Le Sénégal et la Gambie se souviennent du naufrage du Joola, 17 ans après
Le 26 septembre 2002, le ferry qui effectuait la liaison
entre la Casamance et Dakar sombrait au large de la Gambie, faisant
officiellement 1863 morts et 64 rescapés seulement. 17 ans après, le souvenir
de la tragédie est toujours vif mais entretenir la mémoire est un combat
parfois compliqué.
Parmi les survivants du naufrage, Malang Badji dit avoir
« gagné une bataille », celle des cauchemars, mais « pas la
guerre » : celle de la mémoire. C’est sur un balcon avec vue sur
l’océan et le port de Dakar que Malang Badji raconte son histoire. « Je
n’ai plus peur. Je peux même prendre le bateau pour aller à Ziguinchor si
nécessaire. J’y repense souvent quand je suis seul. Je pallie par le travail. »
Son travail de cuisinier, du sport, un suivi psychologique
aussi, pour avancer depuis cette nuit là – c’était un jeudi -, il avait 19 ans,
lycéen et allait poursuivre ses études. Embarquement à Ziguinchor, cap sur
Dakar… « Tout à coup, le bateau a fait un grand bruit, un tonneau
« boum ». Un deuxième tonneau. « Boum ». Et puis voilà, il
s’est incliné. Là, les gens ont crié de partout et tout un chacun voulait se
sauver. »
Malang Badji réussit à monter sur la coque. Pour lui, le
temps passe mais les leçons ne sont pas tirés. « Qui a été
emprisonné ? Personne. Les Sénégalais sont amnésiques. L’Etat aussi. Parce
que ça fait aujourd’hui 17 ans qu’on court derrière l’Etat pour leur demander
ne serait-ce que de renflouer le bateau. On leur demandait juste de nous
accorder une place au niveau du port de Ziguinchor pour que nous puissions nous
rappeler de nos parents. Une stèle. L’Etat n’a pas mis les moyens. C’est ce
combat-là qui nous reste. »
Pas de mémorial, mais un devoir de mémoire. Comme tous les
26 septembre depuis le naufrage, Malang Badji prend un congé pour participer
aux commémorations.
Malang Badji n’a «plus peur» mais se
bat encore pour que les victimes aient un mémorial. © C. Idrac/RFI
Malang Badji, le combat de la mémoire
Un village gambien entretient le cimetière
En Gambie, se trouve une importante fosse commune où ont été
rassemblés les corps des victimes du Joola. Le cimetière est situé dans le
village de Bassori à l’intérieur des terres, à plus d’une heure de route de
Banjul, la capitale.
A la veille des commémorations, plusieurs jeunes du village
ont été envoyés pour nettoyer le cimetière, recouvert par la végétation.
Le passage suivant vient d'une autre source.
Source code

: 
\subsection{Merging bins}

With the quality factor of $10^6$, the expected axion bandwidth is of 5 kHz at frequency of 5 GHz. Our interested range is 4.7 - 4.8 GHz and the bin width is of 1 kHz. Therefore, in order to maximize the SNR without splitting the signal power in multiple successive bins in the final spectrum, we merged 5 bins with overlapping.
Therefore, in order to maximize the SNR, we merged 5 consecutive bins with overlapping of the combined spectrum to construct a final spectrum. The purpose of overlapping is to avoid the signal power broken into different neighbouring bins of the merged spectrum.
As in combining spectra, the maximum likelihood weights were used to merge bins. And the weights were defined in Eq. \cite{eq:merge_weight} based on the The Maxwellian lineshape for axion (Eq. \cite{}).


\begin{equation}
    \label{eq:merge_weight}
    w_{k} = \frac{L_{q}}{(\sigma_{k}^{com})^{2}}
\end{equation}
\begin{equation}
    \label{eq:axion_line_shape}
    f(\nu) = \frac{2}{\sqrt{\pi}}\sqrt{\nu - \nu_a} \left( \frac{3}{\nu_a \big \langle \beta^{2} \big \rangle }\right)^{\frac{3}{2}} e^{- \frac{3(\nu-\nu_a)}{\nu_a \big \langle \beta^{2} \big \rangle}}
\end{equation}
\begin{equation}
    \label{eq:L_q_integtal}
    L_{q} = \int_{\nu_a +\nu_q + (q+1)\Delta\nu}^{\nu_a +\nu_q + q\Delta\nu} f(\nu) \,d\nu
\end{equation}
Débarrassée de ses herbes folles, la pierre tombale indique le nom de seulement
quarante victimes.
Mais le compte n’y est pas, explique Moro Kongira, 18 ans au
moment des faits. « A certains endroits du cimetière, vous trouverez une
vingtaine de personnes enterrées sur le même emplacement. Donc ça fait beaucoup
de monde. Franchement, je suis incapable de vous combien de personnes sont
enterrées ici. »
Plusieurs centaines de corps, non identifiés reposeraient
sous terre. Le village de Bassori a été choisi pour sa position sur la route
qui relie la Casamance à la Gambie. La communauté villageoise s’est investie
pour préserver le cimetière, mais elle se sent démunie averti Moro Kongira.
« La communauté a besoin d’aide. Ce sont les gens d’ici
qui nettoient bénévolement le cimetière, qui parfois montent des tentes pour
les cérémonies. Il est arrivé que le chef du village paie les travaux pour
entretenir l’enceinte du cimetière. »
Pour le moment les murailles tiennent bon. Le souvenir du
Joola est encore trop vif pour les laisser s’affaisser. A Bassori, en Gambie la
cérémonie de commémoration aura lieu un jour plus tard, vendredi 27.